Excerpted records START

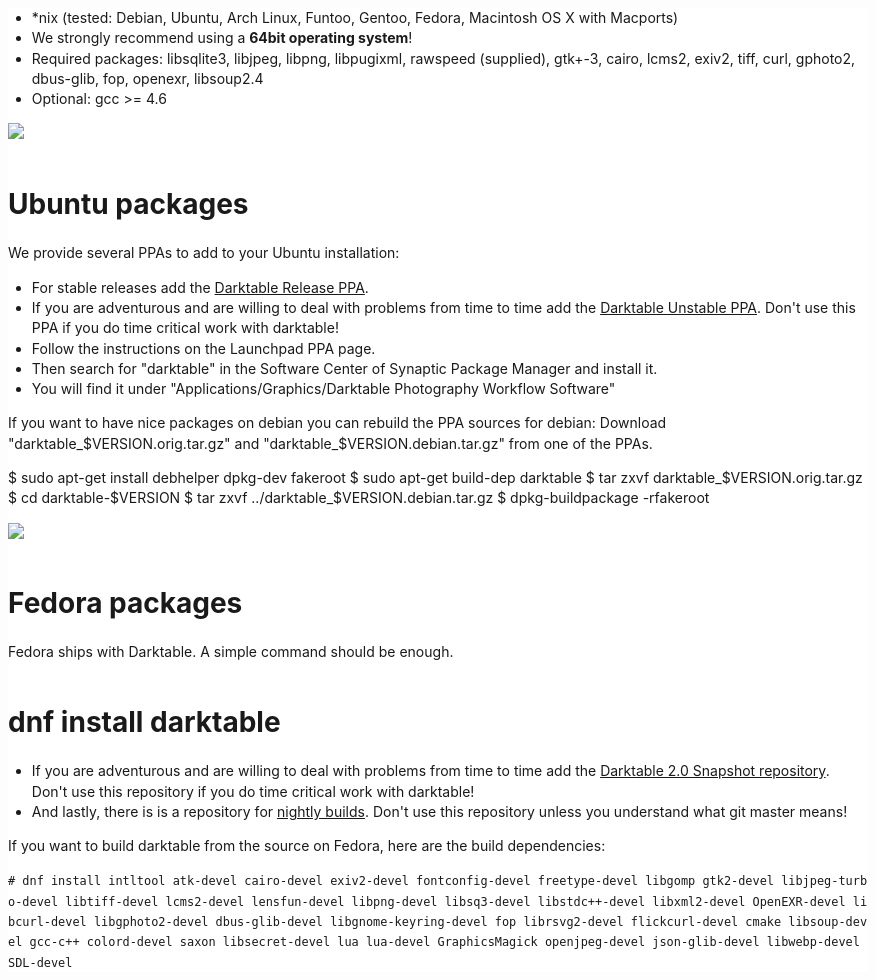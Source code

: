   * *nix (tested: Debian, Ubuntu, Arch Linux, Funtoo, Gentoo, Fedora, Macintosh OS X with Macports)
  * We strongly recommend using a **64bit operating system**!
  * Required packages: libsqlite3, libjpeg, libpng, libpugixml, rawspeed (supplied), gtk+-3, cairo, lcms2, exiv2, tiff, curl, gphoto2, dbus-glib, fop, openexr, libsoup2.4
  * Optional: gcc >= 4.6

![](http://www.darktable.org/wp-content/uploads/2011/07/ubuntu.jpg)

# Ubuntu packages

We provide several PPAs to add to your Ubuntu installation:

  * For stable releases add the [Darktable Release PPA](https://launchpad.net/~pmjdebruijn/+archive/darktable-release).
  * If you are adventurous and are willing to deal with problems from time to time add the [Darktable Unstable PPA](https://launchpad.net/~pmjdebruijn/+archive/darktable-unstable). Don't use this PPA if you do time critical work with darktable!
  * Follow the instructions on the Launchpad PPA page.
  * Then search for "darktable" in the Software Center of Synaptic Package Manager and install it.
  * You will find it under "Applications/Graphics/Darktable Photography Workflow Software"

If you want to have nice packages on debian you can rebuild the PPA sources for debian: Download "darktable_$VERSION.orig.tar.gz" and "darktable_$VERSION.debian.tar.gz" from one of the PPAs.

$ sudo apt-get install debhelper dpkg-dev fakeroot
$ sudo apt-get build-dep darktable
$ tar zxvf darktable_$VERSION.orig.tar.gz
$ cd darktable-$VERSION
$ tar zxvf ../darktable_$VERSION.debian.tar.gz
$ dpkg-buildpackage -rfakeroot

![](http://www.darktable.org/wp-content/uploads/2011/07/fedora.jpg)

# Fedora packages

Fedora ships with Darktable. A simple command should be enough.

# dnf install darktable

  * If you are adventurous and are willing to deal with problems from time to time add the [Darktable 2.0 Snapshot repository](http://software.opensuse.org/download.html?project=home%3Adarix%3Adarktable%3Astable-2.0&package=darktable). Don't use this repository if you do time critical work with darktable!
  * And lastly, there is is a repository for [nightly builds](http://software.opensuse.org/download.html?project=home%3Adarix%3Adarktable%3Amaster&package=darktable). Don't use this repository unless you understand what git master means!

If you want to build darktable from the source on Fedora, here are the build dependencies:

    # dnf install intltool atk-devel cairo-devel exiv2-devel fontconfig-devel freetype-devel libgomp gtk2-devel libjpeg-turbo-devel libtiff-devel lcms2-devel lensfun-devel libpng-devel libsq3-devel libstdc++-devel libxml2-devel OpenEXR-devel libcurl-devel libgphoto2-devel dbus-glib-devel libgnome-keyring-devel fop librsvg2-devel flickcurl-devel cmake libsoup-devel gcc-c++ colord-devel saxon libsecret-devel lua lua-devel GraphicsMagick openjpeg-devel json-glib-devel libwebp-devel SDL-devel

Excerpted records END

**Work to complete**: Scan the lines above for "tar zxvf ../darktable_$VERSION.debian.tar.gz" and for "If you want to build". Repeat exactly the line holding each of them and every line in between.

**Answer to the exercise**:
$ tar zxvf ../darktable_$VERSION.debian.tar.gz
$ dpkg-buildpackage -rfakeroot

![](http://www.darktable.org/wp-content/uploads/2011/07/fedora.jpg)

# Fedora packages

Fedora ships with Darktable. A simple command should be enough.

# dnf install darktable

  * If you are adventurous and are willing to deal with problems from time to time add the [Darktable 2.0 Snapshot repository](http://software.opensuse.org/download.html?project=home%3Adarix%3Adarktable%3Astable-2.0&package=darktable). Don't use this repository if you do time critical work with darktable!
  * And lastly, there is is a repository for [nightly builds](http://software.opensuse.org/download.html?project=home%3Adarix%3Adarktable%3Amaster&package=darktable). Don't use this repository unless you understand what git master means!

If you want to build darktable from the source on Fedora, here are the build dependencies:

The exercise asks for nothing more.